[TASK DIRECTIONS]
Would you tally how many lines in the records include the word "https"? Reply with the number only.

[PROVIDED RECORDS Boundary: Start]

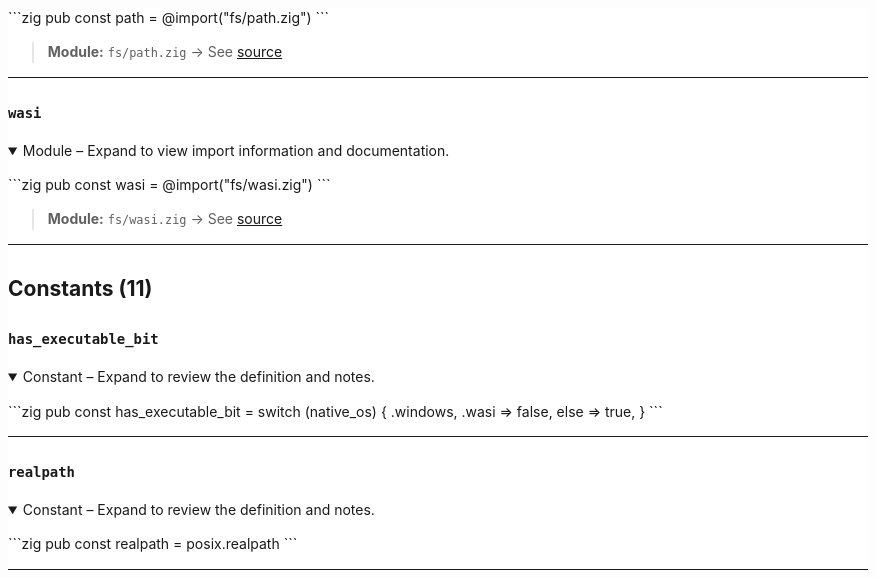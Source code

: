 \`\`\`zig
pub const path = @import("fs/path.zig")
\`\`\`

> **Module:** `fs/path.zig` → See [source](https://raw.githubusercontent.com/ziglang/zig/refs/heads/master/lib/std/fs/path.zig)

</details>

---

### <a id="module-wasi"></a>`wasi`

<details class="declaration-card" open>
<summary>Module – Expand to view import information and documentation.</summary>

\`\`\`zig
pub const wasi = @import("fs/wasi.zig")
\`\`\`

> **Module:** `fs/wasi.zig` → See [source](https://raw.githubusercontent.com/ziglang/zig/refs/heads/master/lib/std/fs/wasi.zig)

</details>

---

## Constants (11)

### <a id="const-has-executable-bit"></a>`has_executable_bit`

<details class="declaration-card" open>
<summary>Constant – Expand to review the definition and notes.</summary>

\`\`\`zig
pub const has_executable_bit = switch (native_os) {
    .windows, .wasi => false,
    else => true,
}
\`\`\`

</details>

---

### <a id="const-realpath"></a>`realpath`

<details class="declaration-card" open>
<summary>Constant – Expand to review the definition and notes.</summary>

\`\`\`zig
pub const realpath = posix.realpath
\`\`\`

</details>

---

[PROVIDED RECORDS Boundary: End]

[OUTPUT OF THE TASK]
2